2013) show that the slowing of the forward reaction by the necessary uphill activation energy actually decreases the efficiency of energy
storage.] The assumption that the energy of the thermally equilibrated excited state is the free energy is reasonable if the entropy change is small, as is the case in chlorophyll. An efficiency of >98 % for the primary reaction of green plant photosynthesis when excited at the main absorption band is thus allowed. The energy of the first cation–anion pair in photosynthesis is not precisely known but the efficiency is ~95 %. Since the first step in photosynthesis is electron transfer, its yield depends on the rate of reverse electron transfer, assuming the other deactivation paths are slow as is required for maximum efficiency. As has been pointed out repeatedly, for a yield of X % one needs a reverse rate of (100 − X) % of the forward rate. This is usually written as the energy loss in the forward LY294002 chemical structure step to enable the minimum thermodynamically required slowing of the reverse step via a Boltzmann distribution. However, as I have pointed out, there is more than one way to skin a cat: at least a half-dozen, and these are unlikely to have exhausted the subject (Mauzerall 1988). Quantum mechanics in particular allows a variety of possibilities. Daporinad cost The simple Boltzmann-based argument of slowing the reverse rate
leads to the requirement of 0.6 eV decrease of free energy to ensure a 99 % yield of product on the 1 ms time scale required to form oxygen, given a forward reaction time of 3 ps. On the 10 s timescale of the most stable S-state of the oxygen forming cycle, which allows photosynthesis in very dim light, the required energy loss is 0.83 eV. Thus, a thermal efficiency of 54 % from a 680 nm (1.8 eV) photon is possible. The measured efficiency at
the trap energy is ~35 % (Mielke et al. 2011) so some gain is theoretically possible. However, this efficiency is very close to that delivered by the final products of photosynthesis, oxygen and glucose, if eight photons are required for the complete cycle. It may be difficult to outdo evolution. Exactly because it is a photochemical system, the thermal efficiency of photosynthesis is wavelength dependent: it Ketotifen decreases with decreasing wavelength.

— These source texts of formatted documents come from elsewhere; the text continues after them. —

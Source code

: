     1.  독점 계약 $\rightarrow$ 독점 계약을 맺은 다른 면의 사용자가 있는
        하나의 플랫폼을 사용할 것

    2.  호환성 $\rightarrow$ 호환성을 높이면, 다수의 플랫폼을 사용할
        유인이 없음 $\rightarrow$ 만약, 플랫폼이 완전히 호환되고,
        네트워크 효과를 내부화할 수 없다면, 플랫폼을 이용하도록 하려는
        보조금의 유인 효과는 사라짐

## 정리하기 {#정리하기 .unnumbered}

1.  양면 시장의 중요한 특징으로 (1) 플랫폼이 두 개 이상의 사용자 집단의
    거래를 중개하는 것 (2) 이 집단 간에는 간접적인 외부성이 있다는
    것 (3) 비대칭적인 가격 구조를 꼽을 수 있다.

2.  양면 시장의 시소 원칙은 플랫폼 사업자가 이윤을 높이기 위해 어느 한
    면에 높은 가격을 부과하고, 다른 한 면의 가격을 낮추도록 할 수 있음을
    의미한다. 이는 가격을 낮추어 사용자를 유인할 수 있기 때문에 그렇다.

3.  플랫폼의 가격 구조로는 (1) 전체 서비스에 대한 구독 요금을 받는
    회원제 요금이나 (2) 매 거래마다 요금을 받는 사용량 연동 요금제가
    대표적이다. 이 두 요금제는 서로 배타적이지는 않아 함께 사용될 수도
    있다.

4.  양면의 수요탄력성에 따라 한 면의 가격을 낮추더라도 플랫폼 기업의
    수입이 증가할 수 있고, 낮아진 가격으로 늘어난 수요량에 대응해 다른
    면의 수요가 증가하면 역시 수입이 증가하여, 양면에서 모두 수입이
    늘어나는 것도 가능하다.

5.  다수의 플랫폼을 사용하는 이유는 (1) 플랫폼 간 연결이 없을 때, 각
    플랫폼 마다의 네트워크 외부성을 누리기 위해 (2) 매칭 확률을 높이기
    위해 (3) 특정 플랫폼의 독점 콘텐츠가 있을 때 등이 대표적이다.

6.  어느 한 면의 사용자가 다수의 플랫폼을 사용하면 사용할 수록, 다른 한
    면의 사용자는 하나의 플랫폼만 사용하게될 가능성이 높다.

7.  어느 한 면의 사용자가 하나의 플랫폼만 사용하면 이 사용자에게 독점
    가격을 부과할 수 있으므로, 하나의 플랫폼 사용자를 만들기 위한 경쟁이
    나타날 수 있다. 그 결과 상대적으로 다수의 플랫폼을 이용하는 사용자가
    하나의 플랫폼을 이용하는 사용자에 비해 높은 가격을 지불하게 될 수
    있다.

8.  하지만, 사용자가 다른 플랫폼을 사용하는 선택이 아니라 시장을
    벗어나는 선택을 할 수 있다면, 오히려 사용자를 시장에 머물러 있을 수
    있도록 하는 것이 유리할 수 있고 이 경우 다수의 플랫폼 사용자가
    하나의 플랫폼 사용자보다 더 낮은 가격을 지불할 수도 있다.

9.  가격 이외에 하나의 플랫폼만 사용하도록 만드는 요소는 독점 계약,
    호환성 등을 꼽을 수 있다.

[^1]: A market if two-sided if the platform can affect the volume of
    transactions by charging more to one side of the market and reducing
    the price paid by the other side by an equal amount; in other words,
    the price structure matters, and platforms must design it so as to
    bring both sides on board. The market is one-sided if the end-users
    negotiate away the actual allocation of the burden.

The energy of all photons greater than the equilibrated energy of the excited state is immediately degraded to heat. This is another reason why the thermal or Carnot cycle arguments are irrelevant. The efficiency then depends on the assumed “temperature” of the light source, which increases with decreasing wavelength. In fact the thermal efficiency depends in large part on the choice of the trap energy—i.e., the energy of the primary reaction—by evolution. This is clearly seen in the classic paper on the efficiency of photovoltaic devices by Shockley and Queisser (1961). They use only one temperature in their arguments, that of the sun, but stress the role of the energy gap in determining the efficiency of the device.